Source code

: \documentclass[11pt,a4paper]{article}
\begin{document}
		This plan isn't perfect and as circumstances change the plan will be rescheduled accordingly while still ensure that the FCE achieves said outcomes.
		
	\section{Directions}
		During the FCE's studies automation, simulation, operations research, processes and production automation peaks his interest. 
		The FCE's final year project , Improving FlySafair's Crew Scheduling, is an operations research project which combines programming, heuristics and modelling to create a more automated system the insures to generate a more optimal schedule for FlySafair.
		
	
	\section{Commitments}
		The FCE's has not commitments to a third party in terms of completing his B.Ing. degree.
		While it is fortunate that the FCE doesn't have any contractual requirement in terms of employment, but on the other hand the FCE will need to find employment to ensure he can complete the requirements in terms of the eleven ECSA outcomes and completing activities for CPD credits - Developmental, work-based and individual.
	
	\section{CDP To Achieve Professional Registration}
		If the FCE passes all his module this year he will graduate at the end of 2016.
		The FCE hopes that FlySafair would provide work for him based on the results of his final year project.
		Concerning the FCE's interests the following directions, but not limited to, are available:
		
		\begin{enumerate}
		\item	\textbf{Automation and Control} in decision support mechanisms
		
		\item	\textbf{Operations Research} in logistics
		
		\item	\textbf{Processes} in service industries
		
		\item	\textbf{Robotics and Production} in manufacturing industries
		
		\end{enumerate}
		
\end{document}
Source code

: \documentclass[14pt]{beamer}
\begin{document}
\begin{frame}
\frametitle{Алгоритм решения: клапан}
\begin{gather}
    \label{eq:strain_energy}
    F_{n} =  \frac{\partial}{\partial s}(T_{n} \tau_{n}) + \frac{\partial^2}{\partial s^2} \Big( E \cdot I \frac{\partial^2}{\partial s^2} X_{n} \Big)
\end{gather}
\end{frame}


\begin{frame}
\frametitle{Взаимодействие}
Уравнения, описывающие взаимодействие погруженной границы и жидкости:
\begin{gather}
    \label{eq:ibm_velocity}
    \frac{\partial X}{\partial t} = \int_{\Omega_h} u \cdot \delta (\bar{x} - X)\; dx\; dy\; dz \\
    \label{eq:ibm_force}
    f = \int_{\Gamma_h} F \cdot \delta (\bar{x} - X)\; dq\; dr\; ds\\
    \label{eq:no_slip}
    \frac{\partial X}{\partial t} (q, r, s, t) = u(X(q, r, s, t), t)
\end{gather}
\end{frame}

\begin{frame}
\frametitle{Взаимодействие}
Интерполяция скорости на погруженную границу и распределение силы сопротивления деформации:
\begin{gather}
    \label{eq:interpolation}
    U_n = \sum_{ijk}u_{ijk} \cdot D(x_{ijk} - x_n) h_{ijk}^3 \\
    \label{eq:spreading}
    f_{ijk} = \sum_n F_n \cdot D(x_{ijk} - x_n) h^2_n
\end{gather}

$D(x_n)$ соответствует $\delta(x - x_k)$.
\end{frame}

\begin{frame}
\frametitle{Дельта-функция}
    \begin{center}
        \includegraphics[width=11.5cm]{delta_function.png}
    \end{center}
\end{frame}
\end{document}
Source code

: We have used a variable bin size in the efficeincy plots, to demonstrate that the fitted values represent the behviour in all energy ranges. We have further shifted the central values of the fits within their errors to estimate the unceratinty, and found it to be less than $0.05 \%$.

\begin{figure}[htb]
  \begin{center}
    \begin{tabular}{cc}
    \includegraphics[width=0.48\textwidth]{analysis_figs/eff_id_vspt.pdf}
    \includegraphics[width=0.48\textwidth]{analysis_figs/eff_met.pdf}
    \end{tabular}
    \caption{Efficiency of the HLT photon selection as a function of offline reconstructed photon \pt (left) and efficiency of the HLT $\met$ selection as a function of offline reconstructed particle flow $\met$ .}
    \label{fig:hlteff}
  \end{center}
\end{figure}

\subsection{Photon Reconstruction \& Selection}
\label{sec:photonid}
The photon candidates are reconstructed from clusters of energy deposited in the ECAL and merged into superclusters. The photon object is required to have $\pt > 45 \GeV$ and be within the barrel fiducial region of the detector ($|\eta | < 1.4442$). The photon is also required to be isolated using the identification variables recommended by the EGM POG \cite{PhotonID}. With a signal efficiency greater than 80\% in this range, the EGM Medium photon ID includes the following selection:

________________________________________

*Exercise prompt*: In the records, which lines mention the word "work"? Copy those lines.

*Solution to the problem*:
		While it is fortunate that the FCE doesn't have any contractual requirement in terms of employment, but on the other hand the FCE will need to find employment to ensure he can complete the requirements in terms of the eleven ECSA outcomes and completing activities for CPD credits - Developmental, work-based and individual.
		The FCE hopes that FlySafair would provide work for him based on the results of his final year project.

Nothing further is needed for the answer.